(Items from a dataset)
*** Begin section ***

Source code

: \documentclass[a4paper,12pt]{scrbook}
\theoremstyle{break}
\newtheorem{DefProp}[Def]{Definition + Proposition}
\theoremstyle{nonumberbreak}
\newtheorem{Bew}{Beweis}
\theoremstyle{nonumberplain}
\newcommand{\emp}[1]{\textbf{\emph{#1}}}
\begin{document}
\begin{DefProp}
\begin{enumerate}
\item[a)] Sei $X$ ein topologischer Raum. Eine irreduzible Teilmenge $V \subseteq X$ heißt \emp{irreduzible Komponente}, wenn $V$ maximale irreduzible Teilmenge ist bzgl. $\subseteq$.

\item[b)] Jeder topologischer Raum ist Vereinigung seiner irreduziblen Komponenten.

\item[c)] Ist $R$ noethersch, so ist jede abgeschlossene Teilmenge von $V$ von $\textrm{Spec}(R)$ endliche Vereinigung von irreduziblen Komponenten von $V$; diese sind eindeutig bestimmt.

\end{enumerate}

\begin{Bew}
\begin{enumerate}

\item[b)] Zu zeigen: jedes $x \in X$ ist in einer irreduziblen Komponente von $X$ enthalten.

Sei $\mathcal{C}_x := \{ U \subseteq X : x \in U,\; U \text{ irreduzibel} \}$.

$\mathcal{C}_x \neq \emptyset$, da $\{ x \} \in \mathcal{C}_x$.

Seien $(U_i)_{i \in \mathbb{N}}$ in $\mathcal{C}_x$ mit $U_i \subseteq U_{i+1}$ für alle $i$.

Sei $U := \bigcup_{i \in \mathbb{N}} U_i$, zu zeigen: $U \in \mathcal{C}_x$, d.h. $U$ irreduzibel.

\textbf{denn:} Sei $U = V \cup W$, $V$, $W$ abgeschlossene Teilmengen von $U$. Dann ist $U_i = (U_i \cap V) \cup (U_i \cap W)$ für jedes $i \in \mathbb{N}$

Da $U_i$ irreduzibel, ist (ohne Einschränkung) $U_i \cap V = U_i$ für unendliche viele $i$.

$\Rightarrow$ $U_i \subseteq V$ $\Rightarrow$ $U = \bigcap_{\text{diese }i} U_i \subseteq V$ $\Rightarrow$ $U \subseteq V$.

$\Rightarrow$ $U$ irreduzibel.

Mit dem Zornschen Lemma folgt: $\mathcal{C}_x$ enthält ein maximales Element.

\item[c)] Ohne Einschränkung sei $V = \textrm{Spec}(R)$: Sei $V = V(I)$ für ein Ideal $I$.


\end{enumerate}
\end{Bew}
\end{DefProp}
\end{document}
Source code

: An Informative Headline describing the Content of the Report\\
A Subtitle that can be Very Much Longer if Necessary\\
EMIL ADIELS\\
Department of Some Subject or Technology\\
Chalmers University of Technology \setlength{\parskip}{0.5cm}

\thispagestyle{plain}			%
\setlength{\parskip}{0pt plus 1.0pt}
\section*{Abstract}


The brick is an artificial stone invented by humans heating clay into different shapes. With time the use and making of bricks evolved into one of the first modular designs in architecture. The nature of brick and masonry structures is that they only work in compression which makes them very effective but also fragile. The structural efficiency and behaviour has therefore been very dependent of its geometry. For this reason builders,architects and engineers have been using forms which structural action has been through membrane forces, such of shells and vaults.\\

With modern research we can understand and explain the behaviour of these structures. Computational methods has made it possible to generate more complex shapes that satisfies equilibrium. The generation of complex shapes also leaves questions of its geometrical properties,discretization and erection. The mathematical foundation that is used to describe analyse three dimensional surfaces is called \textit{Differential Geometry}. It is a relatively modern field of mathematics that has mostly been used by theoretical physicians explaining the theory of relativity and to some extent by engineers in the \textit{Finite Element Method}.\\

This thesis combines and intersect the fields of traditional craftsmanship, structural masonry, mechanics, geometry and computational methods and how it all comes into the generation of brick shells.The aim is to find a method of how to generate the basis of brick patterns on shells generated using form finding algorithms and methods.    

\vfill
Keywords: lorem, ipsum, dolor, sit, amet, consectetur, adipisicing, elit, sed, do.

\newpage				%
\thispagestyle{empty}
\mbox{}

*** End section ***

AIM OF THE TASK. Each line above that includes "generation" should be shown.

PROBLEM SOLUTION.
With modern research we can understand and explain the behaviour of these structures. Computational methods has made it possible to generate more complex shapes that satisfies equilibrium. The generation of complex shapes also leaves questions of its geometrical properties,discretization and erection. The mathematical foundation that is used to describe analyse three dimensional surfaces is called \textit{Differential Geometry}. It is a relatively modern field of mathematics that has mostly been used by theoretical physicians explaining the theory of relativity and to some extent by engineers in the \textit{Finite Element Method}.\\
This thesis combines and intersect the fields of traditional craftsmanship, structural masonry, mechanics, geometry and computational methods and how it all comes into the generation of brick shells.The aim is to find a method of how to generate the basis of brick patterns on shells generated using form finding algorithms and methods.    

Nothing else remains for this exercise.